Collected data
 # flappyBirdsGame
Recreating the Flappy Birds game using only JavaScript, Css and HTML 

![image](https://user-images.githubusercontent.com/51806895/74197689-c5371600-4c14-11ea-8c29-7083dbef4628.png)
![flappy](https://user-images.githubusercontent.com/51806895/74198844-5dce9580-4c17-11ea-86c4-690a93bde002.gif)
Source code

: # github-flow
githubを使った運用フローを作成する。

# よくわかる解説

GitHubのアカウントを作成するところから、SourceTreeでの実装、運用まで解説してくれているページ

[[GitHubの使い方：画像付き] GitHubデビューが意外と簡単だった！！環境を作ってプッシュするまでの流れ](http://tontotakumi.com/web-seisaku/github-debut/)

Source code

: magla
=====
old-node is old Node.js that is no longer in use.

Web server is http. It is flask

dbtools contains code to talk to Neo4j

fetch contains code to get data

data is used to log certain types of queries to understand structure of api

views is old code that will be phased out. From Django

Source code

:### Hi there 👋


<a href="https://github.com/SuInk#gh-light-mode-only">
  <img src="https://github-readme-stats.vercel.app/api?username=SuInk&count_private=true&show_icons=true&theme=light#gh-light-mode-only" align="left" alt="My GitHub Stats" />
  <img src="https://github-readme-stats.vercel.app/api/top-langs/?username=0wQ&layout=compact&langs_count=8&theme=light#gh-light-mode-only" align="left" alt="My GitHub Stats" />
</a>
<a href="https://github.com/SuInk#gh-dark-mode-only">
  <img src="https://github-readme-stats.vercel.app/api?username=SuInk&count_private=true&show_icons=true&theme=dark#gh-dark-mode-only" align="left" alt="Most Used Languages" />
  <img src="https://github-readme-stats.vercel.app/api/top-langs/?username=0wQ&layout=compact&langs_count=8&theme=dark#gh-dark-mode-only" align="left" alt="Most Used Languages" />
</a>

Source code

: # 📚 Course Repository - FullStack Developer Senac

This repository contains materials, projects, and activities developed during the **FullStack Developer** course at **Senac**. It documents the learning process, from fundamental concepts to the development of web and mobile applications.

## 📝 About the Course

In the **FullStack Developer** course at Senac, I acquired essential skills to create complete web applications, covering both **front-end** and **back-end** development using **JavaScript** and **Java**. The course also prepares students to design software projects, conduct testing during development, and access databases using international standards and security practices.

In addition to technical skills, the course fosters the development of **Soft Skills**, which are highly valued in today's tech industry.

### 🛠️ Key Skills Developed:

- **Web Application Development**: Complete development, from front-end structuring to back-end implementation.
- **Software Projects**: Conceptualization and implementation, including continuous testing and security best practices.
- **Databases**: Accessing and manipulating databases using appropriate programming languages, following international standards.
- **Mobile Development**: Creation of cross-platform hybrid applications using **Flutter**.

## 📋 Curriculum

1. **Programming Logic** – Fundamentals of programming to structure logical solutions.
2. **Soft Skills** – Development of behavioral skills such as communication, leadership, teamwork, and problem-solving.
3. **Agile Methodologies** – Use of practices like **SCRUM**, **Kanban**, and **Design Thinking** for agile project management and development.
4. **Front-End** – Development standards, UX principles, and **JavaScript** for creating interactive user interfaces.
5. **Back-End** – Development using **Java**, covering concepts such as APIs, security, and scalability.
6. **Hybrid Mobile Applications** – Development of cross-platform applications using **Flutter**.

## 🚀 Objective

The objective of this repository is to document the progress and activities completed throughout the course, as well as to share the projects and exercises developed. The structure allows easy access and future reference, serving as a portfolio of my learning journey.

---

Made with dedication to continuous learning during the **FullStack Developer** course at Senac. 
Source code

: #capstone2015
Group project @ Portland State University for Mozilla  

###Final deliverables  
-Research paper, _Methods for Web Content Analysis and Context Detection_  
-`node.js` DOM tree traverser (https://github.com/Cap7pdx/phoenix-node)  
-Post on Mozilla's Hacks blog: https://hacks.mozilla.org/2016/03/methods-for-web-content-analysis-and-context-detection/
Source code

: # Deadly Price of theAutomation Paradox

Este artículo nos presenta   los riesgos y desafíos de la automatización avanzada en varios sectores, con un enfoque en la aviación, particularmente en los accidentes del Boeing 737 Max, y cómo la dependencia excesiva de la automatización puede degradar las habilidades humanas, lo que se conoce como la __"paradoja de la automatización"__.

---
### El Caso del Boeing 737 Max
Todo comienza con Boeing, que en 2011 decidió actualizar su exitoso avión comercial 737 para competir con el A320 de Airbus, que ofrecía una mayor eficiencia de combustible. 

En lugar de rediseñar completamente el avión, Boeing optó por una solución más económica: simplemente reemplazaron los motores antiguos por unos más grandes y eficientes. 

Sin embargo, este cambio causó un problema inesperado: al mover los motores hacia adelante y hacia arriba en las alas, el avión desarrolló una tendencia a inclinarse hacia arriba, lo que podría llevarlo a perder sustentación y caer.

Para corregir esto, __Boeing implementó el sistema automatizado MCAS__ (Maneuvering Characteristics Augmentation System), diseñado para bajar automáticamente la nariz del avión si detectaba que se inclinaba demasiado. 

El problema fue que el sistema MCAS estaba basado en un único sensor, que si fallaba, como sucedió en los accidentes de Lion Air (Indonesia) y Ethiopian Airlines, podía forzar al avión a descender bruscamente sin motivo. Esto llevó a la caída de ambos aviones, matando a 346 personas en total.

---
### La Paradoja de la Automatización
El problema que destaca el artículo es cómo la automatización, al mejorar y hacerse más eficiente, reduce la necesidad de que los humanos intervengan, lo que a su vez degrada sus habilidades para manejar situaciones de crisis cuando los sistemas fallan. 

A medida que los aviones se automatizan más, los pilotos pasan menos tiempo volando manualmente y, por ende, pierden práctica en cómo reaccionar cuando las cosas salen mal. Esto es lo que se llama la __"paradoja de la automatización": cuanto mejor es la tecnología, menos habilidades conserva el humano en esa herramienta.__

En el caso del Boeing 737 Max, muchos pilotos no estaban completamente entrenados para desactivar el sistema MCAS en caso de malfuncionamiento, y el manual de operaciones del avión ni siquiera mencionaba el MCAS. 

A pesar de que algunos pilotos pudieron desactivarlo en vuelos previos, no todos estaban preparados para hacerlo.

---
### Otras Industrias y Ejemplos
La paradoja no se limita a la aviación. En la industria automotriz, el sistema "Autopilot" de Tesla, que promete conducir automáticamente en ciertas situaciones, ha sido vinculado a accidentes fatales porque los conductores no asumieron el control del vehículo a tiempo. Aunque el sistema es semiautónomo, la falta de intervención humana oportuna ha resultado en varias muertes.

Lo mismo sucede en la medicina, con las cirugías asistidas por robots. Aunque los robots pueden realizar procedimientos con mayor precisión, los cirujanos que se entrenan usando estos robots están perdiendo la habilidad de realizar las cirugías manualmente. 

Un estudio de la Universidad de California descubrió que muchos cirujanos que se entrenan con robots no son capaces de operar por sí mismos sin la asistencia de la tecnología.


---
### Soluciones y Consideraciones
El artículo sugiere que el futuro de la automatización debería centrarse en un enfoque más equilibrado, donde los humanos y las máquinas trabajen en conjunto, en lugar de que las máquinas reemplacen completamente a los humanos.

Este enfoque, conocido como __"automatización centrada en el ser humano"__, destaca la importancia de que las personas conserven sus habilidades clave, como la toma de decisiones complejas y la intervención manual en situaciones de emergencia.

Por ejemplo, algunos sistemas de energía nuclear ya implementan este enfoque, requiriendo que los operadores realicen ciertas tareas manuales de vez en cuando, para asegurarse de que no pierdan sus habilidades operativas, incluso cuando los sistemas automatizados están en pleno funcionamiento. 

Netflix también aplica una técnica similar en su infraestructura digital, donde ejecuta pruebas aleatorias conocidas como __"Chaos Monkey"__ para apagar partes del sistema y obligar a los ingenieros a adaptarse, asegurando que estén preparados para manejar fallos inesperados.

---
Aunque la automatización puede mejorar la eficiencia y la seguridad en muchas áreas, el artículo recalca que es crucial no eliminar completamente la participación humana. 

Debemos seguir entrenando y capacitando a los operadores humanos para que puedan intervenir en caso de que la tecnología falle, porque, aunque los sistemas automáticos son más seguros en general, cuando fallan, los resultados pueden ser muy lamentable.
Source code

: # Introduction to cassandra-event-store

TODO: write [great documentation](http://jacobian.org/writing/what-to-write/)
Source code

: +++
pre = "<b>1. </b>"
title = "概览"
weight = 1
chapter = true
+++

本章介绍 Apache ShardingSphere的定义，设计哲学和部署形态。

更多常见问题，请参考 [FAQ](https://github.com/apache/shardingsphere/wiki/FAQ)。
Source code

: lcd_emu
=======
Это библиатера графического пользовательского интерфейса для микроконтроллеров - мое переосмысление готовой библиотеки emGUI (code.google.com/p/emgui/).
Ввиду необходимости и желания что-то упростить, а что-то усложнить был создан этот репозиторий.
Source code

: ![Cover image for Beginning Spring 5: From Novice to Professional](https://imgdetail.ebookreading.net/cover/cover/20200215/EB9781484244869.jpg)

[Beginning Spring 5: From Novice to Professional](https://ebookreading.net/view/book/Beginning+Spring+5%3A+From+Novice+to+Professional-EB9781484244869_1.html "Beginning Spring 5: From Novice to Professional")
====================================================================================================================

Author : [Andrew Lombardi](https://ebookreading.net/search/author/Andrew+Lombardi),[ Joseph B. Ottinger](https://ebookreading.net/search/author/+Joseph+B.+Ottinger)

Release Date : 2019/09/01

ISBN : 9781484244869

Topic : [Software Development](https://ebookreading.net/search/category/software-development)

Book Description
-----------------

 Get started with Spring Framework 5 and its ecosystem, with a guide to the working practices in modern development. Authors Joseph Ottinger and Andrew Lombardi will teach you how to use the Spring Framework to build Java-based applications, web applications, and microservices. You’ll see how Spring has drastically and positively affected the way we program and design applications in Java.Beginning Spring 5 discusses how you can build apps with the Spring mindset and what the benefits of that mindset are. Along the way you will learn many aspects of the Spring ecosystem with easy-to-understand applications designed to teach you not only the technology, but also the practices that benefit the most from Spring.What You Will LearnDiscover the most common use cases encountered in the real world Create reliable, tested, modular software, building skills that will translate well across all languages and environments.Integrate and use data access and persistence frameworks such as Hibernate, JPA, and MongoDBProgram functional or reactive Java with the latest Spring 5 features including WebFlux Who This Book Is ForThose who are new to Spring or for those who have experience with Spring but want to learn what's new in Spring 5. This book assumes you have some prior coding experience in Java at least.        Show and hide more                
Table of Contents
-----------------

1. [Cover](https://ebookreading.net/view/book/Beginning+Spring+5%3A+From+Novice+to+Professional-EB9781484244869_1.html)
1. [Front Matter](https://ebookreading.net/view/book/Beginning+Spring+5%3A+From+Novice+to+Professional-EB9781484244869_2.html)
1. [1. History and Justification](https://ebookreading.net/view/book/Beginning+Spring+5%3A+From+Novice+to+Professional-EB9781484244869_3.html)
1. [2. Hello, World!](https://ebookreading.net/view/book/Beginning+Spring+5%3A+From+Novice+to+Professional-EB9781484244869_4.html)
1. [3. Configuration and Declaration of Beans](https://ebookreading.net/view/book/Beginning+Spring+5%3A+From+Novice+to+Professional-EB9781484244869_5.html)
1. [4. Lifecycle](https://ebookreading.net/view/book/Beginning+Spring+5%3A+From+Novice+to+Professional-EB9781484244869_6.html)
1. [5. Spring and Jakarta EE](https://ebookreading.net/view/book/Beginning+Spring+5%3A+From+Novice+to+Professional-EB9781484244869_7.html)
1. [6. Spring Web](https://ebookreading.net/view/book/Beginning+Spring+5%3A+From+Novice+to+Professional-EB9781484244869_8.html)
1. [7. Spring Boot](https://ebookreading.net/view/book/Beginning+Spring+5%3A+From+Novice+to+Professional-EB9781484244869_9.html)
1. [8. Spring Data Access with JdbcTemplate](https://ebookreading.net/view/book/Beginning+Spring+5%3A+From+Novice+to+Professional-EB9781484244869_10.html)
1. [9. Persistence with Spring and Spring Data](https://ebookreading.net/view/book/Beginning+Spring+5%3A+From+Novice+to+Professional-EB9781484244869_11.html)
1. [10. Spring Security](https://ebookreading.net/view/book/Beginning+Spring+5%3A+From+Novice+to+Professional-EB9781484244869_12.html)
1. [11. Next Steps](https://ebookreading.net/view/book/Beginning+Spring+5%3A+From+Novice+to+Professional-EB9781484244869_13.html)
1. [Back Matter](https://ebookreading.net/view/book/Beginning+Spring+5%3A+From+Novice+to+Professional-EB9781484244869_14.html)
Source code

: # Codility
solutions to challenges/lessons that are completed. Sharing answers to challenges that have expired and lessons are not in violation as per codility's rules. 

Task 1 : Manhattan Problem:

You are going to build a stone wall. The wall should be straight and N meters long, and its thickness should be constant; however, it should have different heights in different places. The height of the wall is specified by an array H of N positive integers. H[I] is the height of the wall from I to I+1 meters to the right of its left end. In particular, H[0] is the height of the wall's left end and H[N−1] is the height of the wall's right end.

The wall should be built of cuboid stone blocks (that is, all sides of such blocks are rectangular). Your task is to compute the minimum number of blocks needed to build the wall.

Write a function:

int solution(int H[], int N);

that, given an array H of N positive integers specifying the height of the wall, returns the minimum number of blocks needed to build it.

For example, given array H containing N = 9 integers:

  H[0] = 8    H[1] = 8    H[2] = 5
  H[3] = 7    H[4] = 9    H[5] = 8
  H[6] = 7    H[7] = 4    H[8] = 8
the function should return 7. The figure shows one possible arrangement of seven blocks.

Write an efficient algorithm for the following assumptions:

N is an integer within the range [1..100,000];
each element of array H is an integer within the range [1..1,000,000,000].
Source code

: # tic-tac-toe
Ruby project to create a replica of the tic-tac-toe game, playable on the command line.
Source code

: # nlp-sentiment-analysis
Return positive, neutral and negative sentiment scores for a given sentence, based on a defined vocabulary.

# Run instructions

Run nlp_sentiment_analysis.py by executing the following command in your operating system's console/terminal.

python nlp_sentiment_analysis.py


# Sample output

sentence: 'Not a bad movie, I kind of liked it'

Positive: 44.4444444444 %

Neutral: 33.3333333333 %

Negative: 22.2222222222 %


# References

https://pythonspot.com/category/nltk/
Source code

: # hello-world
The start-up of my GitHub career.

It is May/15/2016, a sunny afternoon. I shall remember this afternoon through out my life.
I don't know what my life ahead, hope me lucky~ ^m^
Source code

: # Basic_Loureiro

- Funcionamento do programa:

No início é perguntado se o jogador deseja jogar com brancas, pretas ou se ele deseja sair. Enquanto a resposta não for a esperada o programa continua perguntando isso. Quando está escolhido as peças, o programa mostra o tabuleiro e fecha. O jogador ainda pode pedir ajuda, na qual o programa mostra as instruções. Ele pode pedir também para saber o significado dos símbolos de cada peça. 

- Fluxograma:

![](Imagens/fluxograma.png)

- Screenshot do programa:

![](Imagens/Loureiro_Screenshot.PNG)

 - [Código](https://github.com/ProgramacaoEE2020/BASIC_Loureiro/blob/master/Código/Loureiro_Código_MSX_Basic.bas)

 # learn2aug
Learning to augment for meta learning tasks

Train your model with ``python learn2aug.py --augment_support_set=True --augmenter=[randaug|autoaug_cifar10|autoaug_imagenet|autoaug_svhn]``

== Problem statement ==
Given the records above, restate word for word only the lines starting at the one with "int solution(int H[], int N);" and ending at the one with "# Sample output".

== Written solution ==
int solution(int H[], int N);

that, given an array H of N positive integers specifying the height of the wall, returns the minimum number of blocks needed to build it.

For example, given array H containing N = 9 integers:

  H[0] = 8    H[1] = 8    H[2] = 5
  H[3] = 7    H[4] = 9    H[5] = 8
  H[6] = 7    H[7] = 4    H[8] = 8
the function should return 7. The figure shows one possible arrangement of seven blocks.

Write an efficient algorithm for the following assumptions:

N is an integer within the range [1..100,000];
each element of array H is an integer within the range [1..1,000,000,000].
Source code

: # tic-tac-toe
Ruby project to create a replica of the tic-tac-toe game, playable on the command line.
Source code

: # nlp-sentiment-analysis
Return positive, neutral and negative sentiment scores for a given sentence, based on a defined vocabulary.

# Run instructions

Run nlp_sentiment_analysis.py by executing the following command in your operating system's console/terminal.

python nlp_sentiment_analysis.py


# Sample output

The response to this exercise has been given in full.